Shanling now makes three sets of TWS models; from the bottom tier up, the line starts with the MTW100, and the next model after that is the MTW200. Looking at those model numbers you could almost blindly guess what the next model number up will be. The Shanling MTW300 of course.

The Shanling MTW300 is a rather standout TWS model in today’s market with a somewhat unique design.  It seems like the MTW300 was created with a focus on comfort, ergonomics, and construction quality.

Shanling MTW300
Copyright Shanling 2021

Tech Highlights


The Shanling MTW300 uses a tri-core-based Qualcomm QCC3040 SOC which has quietly become the QCC3020 replacement and does offer some improvements over the previous 3020 chip. The obvious improvement is the step up to Bluetooth 5.2 which has improved protocols and some power consumption improvements.

These power improvements have some bilateral benefits. The Qualcomm QCC3040 boasts not only lower power consumption but it seems amplification is better with a dual-mode design that can operate in either class D or class A/B.

The 99.3dB rated class D amplifier section has decent enough to power most single dynamic drivers just fine. The chip also has a higher 101 DBA rated class A/B amp section.

Inside each earbud is a single 6 mm driver which is a newly designed dynamic driver with a carbon nanotube diaphragm that operates in full range mode.


Codecs on the MTW300 are the most commonly used including, AAC, SBC, and aptX giving the Shanling MTW300 TWS set decent compatibility.

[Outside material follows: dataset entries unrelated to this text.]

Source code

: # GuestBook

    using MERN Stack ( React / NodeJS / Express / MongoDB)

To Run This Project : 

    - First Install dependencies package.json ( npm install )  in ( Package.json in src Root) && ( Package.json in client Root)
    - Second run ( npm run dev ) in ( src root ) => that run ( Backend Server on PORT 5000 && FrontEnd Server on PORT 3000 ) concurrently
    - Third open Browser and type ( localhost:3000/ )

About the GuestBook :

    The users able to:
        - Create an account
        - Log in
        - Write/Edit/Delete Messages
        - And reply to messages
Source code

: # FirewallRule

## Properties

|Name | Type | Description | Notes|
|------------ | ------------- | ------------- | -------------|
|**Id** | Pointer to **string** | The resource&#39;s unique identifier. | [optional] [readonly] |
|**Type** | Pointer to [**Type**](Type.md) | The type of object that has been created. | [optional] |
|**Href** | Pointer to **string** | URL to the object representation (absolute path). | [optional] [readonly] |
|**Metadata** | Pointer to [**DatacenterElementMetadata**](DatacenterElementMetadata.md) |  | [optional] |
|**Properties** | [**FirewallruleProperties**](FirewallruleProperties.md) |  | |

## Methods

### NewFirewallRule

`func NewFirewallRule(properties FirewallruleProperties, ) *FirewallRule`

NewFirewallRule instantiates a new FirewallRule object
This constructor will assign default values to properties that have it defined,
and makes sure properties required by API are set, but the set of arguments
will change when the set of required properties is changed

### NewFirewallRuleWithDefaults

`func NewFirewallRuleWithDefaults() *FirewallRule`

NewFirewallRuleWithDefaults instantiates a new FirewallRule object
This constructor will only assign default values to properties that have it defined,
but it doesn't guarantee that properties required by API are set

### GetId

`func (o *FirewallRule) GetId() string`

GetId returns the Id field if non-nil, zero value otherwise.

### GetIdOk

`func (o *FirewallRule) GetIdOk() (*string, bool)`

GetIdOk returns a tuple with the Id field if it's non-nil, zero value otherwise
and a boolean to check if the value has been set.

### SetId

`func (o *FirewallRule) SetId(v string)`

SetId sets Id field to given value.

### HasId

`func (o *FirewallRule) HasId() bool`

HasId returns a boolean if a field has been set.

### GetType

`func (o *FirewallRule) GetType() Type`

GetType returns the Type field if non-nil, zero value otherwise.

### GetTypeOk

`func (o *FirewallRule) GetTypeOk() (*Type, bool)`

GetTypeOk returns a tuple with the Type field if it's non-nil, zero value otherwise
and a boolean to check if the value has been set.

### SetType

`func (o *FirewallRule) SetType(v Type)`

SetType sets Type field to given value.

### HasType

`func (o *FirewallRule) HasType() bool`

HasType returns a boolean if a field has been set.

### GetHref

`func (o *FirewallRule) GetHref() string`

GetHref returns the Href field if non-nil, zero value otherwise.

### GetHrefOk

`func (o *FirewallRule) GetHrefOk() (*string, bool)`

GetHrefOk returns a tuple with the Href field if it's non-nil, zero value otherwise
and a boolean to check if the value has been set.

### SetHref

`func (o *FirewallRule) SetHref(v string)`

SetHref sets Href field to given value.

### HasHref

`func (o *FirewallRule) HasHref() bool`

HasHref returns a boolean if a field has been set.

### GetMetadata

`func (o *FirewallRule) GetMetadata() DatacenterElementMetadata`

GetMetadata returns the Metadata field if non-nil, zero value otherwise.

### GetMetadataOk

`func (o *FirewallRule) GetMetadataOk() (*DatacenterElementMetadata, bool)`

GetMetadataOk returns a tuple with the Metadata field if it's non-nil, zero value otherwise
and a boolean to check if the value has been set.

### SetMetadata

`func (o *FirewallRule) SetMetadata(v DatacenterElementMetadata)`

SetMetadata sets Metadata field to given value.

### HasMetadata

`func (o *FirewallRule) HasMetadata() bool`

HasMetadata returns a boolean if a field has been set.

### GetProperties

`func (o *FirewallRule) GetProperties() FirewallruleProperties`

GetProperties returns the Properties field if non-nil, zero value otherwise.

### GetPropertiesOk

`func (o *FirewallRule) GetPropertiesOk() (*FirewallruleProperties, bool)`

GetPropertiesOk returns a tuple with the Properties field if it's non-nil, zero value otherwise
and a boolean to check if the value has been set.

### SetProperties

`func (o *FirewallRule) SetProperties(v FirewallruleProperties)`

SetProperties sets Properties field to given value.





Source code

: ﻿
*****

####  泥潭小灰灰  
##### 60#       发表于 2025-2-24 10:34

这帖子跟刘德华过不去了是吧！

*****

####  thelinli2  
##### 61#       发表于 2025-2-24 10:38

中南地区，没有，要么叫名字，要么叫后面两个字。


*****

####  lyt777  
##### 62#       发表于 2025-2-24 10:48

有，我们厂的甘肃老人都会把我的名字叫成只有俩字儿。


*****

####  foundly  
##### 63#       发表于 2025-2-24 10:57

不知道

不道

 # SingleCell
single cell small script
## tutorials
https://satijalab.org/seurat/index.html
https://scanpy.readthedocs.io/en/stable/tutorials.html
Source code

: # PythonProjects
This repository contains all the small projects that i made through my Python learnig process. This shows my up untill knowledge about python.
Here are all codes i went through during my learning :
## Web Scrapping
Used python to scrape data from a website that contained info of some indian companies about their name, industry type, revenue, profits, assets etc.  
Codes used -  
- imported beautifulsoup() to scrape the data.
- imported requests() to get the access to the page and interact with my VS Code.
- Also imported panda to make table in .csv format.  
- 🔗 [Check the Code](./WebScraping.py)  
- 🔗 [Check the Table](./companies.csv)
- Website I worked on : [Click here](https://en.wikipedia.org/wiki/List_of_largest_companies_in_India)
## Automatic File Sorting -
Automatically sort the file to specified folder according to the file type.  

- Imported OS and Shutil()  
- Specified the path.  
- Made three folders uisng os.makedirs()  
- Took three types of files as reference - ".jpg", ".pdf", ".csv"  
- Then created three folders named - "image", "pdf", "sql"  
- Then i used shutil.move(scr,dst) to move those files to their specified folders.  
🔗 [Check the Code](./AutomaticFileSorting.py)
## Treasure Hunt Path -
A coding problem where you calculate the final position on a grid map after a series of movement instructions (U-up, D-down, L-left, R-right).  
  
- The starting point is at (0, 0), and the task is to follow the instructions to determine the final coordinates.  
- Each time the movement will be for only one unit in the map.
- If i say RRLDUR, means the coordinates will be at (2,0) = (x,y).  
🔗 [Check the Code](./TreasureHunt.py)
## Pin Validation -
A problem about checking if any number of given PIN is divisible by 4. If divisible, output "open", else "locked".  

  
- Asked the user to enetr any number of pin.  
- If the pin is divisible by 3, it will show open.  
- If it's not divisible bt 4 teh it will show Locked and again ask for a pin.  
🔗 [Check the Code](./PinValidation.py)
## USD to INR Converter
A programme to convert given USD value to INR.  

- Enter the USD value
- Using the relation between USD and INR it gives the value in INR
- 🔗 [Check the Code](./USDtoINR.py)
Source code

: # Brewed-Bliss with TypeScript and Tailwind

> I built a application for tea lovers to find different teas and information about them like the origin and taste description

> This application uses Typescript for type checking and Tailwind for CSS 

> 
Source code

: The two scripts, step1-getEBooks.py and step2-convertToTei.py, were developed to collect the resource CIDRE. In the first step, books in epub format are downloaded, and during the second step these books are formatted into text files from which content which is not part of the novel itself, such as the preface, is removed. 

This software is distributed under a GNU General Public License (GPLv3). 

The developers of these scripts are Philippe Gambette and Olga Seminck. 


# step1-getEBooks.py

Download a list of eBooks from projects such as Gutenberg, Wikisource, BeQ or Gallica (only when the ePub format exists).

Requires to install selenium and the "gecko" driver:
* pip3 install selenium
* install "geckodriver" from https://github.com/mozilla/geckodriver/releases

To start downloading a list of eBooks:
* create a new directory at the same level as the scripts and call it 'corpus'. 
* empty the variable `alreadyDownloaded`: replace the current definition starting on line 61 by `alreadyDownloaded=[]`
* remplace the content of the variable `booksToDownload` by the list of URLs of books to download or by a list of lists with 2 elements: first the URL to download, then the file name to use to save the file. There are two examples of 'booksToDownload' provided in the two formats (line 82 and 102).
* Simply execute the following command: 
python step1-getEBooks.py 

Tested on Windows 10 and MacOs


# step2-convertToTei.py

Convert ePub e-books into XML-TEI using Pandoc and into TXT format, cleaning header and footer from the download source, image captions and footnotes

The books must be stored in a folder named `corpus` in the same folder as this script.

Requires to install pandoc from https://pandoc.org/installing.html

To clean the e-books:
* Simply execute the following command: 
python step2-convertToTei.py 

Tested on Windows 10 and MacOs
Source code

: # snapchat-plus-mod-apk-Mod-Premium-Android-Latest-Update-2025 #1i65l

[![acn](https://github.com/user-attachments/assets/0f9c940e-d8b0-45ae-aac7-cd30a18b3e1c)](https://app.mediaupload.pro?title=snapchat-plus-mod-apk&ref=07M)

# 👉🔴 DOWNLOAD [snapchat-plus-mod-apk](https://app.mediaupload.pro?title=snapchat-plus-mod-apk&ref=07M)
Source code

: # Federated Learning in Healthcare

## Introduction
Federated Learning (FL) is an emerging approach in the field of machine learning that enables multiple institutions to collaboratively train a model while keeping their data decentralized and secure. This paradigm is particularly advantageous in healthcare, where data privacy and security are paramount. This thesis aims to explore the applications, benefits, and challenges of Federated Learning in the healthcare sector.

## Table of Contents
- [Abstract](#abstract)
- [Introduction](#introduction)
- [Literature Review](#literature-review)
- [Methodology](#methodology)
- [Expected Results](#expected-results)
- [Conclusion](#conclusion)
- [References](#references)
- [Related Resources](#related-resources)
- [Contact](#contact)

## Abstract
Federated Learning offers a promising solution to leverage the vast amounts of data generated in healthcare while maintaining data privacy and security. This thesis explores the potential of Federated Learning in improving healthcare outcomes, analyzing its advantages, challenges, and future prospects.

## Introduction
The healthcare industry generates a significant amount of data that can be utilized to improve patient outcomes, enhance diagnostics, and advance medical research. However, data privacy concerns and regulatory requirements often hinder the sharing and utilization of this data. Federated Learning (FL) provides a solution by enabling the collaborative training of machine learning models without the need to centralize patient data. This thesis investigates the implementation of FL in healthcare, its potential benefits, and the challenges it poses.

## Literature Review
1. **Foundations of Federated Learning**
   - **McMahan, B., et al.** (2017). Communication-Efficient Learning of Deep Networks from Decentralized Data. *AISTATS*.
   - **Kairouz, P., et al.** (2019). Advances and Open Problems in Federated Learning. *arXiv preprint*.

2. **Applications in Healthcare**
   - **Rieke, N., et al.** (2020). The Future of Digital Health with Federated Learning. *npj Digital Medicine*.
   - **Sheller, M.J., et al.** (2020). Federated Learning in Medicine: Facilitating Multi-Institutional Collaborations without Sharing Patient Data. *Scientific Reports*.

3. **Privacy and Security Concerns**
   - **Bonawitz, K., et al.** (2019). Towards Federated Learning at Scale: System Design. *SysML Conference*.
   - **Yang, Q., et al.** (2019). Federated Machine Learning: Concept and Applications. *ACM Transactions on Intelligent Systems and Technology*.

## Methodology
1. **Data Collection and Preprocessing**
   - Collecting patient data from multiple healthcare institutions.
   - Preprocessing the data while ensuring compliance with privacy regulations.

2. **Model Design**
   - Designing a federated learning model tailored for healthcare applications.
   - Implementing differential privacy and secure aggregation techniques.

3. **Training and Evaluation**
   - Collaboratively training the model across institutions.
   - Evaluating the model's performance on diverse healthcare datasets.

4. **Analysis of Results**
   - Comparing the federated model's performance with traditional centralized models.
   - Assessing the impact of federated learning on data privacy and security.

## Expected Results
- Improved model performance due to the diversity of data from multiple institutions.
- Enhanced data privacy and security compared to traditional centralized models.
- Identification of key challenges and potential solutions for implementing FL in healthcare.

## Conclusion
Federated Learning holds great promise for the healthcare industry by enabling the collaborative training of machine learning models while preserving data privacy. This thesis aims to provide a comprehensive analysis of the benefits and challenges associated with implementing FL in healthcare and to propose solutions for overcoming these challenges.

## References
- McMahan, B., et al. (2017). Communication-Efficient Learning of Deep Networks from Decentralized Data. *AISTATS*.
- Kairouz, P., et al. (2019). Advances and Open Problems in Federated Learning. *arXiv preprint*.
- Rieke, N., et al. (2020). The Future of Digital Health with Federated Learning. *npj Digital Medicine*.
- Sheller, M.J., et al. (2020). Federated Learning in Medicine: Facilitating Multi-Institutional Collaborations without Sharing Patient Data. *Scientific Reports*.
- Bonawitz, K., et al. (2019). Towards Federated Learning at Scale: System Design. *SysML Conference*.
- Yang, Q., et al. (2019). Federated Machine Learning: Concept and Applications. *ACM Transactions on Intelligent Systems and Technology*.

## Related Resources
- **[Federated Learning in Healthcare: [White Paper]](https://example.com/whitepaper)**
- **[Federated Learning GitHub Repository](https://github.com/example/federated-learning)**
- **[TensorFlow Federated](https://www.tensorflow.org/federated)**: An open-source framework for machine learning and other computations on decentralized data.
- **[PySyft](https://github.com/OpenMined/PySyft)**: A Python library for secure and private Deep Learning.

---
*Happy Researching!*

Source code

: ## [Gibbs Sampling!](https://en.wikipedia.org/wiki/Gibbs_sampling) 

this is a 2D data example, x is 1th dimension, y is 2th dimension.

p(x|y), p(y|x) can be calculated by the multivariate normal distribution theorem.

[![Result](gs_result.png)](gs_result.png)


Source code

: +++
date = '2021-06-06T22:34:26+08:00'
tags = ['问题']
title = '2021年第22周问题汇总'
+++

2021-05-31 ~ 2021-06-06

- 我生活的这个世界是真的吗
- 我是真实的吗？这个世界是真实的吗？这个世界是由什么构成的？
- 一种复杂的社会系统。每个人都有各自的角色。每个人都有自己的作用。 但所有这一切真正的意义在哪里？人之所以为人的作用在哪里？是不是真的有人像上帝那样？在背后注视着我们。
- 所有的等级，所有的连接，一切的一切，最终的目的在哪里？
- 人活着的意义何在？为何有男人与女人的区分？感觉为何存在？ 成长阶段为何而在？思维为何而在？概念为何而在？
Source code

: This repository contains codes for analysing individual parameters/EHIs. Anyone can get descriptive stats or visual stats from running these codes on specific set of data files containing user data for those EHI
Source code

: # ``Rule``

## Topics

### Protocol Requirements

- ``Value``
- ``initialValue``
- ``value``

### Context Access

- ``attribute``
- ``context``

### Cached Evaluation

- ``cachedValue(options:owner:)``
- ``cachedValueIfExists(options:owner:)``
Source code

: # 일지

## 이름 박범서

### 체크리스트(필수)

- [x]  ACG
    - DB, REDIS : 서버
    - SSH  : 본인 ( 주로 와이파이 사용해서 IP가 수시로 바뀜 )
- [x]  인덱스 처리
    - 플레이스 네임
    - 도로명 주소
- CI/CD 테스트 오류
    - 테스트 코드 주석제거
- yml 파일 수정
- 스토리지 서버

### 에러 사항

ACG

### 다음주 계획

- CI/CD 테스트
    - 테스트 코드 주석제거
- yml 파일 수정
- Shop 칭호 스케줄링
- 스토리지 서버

I must say this is the second TWS model I reviewed that employs the QCC3040 and for some reason, it registers on my phone as having an aptX HD signal. The thing is there is no mention of this anywhere in either Shanling’s literature or Qualcomm specifications.

Perhaps it’s just detecting the 24bit audio interface that the QCC3040 runs off and interprets it as being an HD signal. I am not sure what is happening here. I speculated the chip uses adaptive aptX, perhaps that’s it.

Shanling MTW300


The Shanling MTW300 TWS has a rather unique short stem earbud design similar to their MTW100 model but unlike their other sibling the MTW200 which has a long stem design. These IPX 7 rated earbuds are rather small and light and each earbud weighs a barely noticeable 4.8g which Shanling claims is less than the weight of a sheet of paper.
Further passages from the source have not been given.